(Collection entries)
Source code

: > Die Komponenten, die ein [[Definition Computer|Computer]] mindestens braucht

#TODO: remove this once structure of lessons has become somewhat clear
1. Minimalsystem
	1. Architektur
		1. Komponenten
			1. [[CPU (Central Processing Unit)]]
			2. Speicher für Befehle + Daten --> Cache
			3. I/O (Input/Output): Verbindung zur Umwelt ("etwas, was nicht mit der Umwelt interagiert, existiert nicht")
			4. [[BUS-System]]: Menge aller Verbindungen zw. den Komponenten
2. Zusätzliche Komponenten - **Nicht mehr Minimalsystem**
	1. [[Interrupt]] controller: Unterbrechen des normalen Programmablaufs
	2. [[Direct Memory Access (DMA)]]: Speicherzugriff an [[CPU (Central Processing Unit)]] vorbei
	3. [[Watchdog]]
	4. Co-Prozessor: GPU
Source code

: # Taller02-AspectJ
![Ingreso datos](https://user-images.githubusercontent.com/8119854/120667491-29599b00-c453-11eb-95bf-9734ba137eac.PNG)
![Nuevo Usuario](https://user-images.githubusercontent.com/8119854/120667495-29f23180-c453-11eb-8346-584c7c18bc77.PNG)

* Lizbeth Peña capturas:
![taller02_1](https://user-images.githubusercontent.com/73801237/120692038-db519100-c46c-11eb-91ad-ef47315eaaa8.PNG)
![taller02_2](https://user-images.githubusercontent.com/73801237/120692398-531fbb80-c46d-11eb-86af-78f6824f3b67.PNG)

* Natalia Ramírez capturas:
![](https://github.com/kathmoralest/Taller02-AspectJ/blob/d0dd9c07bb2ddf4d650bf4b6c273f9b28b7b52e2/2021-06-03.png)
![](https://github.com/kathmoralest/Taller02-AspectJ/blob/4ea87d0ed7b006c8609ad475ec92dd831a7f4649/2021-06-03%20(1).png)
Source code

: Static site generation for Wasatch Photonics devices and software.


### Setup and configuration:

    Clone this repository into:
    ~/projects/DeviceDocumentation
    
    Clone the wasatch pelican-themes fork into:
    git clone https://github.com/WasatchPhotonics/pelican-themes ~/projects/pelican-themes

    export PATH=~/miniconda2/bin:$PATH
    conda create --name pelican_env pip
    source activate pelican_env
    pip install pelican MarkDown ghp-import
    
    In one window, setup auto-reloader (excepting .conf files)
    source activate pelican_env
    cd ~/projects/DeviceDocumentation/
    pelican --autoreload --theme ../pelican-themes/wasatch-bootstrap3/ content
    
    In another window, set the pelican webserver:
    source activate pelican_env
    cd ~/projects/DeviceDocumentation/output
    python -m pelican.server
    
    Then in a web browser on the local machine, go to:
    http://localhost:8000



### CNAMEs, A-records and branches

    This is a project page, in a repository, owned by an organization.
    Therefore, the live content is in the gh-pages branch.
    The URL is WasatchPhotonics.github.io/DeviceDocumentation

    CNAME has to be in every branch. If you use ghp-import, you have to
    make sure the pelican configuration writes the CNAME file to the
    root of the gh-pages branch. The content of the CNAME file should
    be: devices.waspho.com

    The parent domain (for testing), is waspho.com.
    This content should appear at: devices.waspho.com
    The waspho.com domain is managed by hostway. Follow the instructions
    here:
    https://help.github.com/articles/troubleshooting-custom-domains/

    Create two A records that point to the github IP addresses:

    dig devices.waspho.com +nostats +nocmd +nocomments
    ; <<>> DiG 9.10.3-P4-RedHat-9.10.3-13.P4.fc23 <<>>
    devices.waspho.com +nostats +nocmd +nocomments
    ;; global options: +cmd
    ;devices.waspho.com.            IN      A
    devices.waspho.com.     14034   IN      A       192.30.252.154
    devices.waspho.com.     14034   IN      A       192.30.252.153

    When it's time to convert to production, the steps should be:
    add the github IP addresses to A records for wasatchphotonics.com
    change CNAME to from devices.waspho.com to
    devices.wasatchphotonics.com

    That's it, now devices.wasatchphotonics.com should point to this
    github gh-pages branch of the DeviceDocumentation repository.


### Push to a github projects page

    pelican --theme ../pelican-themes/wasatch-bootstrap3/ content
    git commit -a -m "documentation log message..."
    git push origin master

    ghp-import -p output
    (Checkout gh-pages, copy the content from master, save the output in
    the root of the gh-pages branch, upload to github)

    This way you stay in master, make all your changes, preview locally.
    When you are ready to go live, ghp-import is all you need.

● TASK OBJECTIVE
From the line containing "git push origin master" through the last line of the entries above, print every line exactly, including both ends, and nothing else.

● RESULT OF THE TASK
    git push origin master

    ghp-import -p output
    (Checkout gh-pages, copy the content from master, save the output in
    the root of the gh-pages branch, upload to github)

    This way you stay in master, make all your changes, preview locally.
    When you are ready to go live, ghp-import is all you need.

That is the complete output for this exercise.